Michael Czysz will not rest in peace

He will race, he will inspire, he will ride on

Last Saturday, Michael Czysz passed away. A man impossible to sum up with mere words, he was about action, about challenging, about winning.

He came to the attention of the motoring world when, in his 40's, he put his successful architectural design business on hold and founded MotoCzysz: an outfit whose original intent was to build and race an American motorcycle at the highest of competitive levels. His first bike, the C1, was a promising prototype – its longitudinal V4 with counter-rotating crankshafts revved fast, high, and smooth, and worked with other innovative features inside an attractive package that betrayed Czysz's commitment to esthetics – but it would never see battle. (You can see and hear Michael test it here)

Before his original vision could be realized, MotoGP switched from 990-cc bikes to 800-cc machines, dashing that dream and causing Czysz to rethink his gasoline-powered focus. Future-minded, he made the leap to the blossoming electric motorcycle racing scene, where he made an indelible mark.

MotoCzysz fielded its first E1PC in the inaugural 2009 TTXGP race on the Isle of Man, and lost. It didn't even finish. Undeterred, Czysz went back to his well-used drawing board, and returned in 2010 with a completely re-engineered machine to the event now known as the TT Zero. With rider Mark Miller in the saddle, the E1pc won its first race. The drama of those first two Isle of Man racing appearances were captured in the movie Charge by Mark Neale.

A little more than a month after that first TT Zero win, Czysz himself donned track leathers and rode the E1PC in the FIM e-Power race at Mazda Raceway Laguna Seca. He won in dramatic fashion.

For the next three years, that pattern would continue. Czysz would design and build a set of better, faster versions of the battery-powered E1PC, bring it to the TT Zero, and win. In 2013, the final MotoCzysz appearance, Michael didn't accompany the team.
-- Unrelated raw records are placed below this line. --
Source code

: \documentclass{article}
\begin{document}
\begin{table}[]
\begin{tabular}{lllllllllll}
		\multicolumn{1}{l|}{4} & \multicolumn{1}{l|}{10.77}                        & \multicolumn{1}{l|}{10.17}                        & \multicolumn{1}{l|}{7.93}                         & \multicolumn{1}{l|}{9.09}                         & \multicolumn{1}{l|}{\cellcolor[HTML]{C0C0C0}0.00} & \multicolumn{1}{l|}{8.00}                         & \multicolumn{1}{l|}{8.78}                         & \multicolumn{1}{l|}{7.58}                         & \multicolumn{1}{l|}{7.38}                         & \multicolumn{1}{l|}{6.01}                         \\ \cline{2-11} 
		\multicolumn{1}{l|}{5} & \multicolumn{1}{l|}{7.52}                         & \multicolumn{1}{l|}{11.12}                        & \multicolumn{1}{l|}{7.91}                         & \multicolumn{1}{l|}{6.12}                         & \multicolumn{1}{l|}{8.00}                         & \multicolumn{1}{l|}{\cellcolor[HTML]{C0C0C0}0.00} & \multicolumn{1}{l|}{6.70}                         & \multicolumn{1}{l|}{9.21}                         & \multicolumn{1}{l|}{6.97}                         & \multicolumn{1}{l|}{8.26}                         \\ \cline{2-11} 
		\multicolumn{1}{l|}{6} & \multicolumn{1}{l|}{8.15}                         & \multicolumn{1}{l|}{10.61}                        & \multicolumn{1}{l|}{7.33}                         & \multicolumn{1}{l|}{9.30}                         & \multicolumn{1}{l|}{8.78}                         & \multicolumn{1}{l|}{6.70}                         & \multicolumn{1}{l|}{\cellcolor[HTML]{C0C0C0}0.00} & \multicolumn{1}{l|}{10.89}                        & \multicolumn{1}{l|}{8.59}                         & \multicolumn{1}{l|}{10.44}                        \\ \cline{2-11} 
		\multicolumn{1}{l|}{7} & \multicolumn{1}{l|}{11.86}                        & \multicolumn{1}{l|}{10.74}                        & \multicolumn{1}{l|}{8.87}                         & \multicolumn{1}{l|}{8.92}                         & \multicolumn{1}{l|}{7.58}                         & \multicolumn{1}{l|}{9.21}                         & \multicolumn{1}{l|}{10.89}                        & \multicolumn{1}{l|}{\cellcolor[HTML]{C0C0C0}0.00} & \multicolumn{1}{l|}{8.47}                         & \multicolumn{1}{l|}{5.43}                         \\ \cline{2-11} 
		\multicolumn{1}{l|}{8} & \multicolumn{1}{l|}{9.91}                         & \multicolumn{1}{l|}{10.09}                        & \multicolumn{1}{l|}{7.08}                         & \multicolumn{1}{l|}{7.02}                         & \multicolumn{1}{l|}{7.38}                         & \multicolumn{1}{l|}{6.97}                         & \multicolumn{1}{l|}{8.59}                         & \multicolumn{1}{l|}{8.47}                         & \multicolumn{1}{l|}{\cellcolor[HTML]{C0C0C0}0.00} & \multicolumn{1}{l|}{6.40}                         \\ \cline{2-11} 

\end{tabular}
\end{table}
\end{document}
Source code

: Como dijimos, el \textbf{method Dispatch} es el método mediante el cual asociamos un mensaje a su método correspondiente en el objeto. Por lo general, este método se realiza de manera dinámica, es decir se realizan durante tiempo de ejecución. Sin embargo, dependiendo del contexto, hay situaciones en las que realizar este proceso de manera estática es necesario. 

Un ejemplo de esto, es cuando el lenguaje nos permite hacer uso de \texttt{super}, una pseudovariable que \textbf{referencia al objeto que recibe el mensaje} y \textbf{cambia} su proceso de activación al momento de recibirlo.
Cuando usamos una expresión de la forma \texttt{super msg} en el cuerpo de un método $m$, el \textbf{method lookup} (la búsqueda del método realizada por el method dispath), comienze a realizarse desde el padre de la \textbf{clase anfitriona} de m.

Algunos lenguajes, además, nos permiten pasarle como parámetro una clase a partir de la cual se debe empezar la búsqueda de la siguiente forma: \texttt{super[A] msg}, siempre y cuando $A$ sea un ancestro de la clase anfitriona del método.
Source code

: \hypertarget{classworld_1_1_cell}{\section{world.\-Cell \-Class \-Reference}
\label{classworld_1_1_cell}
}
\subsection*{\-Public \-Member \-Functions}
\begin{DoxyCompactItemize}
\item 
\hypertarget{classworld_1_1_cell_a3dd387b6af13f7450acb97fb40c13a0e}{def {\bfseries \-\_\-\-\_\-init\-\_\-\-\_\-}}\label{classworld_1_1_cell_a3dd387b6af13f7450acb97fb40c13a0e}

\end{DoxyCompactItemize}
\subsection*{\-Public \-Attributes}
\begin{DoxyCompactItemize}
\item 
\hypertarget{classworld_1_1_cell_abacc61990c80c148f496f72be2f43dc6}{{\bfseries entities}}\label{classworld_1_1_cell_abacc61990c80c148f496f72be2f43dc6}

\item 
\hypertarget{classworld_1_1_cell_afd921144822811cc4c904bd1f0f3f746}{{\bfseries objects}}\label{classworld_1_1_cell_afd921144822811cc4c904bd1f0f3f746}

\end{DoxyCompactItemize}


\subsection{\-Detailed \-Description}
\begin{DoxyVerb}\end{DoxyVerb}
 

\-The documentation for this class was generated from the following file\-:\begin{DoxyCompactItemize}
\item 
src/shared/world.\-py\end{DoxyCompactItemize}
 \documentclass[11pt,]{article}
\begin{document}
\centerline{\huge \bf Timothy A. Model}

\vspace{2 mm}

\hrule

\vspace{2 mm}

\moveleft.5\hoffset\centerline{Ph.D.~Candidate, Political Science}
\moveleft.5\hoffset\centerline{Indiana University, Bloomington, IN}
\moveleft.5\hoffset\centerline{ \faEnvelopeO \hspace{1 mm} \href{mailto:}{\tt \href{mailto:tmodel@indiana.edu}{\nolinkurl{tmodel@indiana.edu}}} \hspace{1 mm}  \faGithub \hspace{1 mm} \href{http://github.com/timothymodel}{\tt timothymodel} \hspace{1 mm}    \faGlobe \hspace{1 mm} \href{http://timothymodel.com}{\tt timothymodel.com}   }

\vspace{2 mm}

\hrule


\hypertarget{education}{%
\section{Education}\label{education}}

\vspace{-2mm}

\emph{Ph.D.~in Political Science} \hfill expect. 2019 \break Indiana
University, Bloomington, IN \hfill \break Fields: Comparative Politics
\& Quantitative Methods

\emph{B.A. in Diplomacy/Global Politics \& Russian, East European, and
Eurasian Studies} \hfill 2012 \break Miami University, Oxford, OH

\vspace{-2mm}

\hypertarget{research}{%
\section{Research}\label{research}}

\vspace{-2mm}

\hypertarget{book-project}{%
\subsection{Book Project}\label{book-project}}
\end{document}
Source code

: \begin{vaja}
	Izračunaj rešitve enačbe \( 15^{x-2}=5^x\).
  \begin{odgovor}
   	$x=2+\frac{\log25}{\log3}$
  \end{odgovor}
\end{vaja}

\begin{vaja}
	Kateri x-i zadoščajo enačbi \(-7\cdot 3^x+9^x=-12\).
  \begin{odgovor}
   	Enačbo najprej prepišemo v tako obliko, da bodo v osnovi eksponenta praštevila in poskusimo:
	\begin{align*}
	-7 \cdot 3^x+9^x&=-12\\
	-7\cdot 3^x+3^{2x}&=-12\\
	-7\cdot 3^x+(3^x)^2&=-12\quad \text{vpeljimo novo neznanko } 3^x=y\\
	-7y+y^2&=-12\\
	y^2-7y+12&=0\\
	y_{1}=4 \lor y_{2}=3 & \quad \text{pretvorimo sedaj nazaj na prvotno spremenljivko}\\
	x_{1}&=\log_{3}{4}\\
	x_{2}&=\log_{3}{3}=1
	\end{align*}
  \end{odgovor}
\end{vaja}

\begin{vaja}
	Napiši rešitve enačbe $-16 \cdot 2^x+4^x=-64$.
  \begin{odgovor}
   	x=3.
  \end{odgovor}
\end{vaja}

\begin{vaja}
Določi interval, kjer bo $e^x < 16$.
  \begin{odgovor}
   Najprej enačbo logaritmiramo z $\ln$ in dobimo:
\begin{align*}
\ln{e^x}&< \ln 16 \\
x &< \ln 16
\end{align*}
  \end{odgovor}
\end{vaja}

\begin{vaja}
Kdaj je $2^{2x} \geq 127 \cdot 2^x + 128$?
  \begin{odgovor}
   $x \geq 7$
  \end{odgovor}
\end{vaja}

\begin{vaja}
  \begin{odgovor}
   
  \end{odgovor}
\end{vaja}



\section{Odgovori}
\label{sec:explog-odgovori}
His father Terry took his place managing things on the Isle of Man while he began his next big challenge: battling a rare form of cancer.

Czysz fought his illness for three years, and although the prognosis was terminal, part of us always held hope he would, somehow, overcome the odds. While that didn't happen, we still have to chalk up the extended effort as another win.

Now that he has escaped from physical pain, we can't help but believe his spirit continues on. Not resting idly, but riding and racing on into the unknown, continuing to challenge convention and inspire from the other side. Michael Czysz was 51.